* Try it
What number of lines in the entries hold the string "setting"? Answer with it alone.

━━━ Input material ━━━

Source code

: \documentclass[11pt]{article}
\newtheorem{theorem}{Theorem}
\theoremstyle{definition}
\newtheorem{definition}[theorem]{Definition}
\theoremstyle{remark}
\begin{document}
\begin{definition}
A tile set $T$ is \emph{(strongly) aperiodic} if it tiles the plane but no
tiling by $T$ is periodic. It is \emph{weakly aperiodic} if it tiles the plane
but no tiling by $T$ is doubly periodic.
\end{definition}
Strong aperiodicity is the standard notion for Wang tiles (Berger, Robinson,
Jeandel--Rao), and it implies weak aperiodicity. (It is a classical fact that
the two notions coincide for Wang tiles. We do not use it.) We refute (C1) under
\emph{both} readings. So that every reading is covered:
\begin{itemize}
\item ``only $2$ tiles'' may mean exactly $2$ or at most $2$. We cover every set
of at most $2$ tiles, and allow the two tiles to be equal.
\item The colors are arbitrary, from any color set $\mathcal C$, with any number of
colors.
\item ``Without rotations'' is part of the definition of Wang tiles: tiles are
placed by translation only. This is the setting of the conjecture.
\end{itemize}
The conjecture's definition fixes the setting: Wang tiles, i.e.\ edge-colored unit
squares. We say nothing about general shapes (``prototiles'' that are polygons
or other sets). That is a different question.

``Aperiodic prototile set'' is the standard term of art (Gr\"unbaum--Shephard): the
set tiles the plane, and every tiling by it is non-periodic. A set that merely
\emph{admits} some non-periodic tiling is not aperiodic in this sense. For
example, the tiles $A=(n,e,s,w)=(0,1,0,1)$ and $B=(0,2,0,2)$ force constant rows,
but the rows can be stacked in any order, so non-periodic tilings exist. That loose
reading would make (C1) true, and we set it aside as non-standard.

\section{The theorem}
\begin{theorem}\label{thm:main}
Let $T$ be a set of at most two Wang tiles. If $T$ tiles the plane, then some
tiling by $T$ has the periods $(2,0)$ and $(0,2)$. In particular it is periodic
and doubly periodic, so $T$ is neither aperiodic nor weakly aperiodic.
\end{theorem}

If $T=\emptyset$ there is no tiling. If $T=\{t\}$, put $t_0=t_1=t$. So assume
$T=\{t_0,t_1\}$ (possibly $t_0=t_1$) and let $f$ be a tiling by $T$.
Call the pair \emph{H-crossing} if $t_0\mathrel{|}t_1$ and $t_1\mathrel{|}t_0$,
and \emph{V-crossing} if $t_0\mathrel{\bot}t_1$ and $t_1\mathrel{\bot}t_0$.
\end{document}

━━━

* Exercise solution
2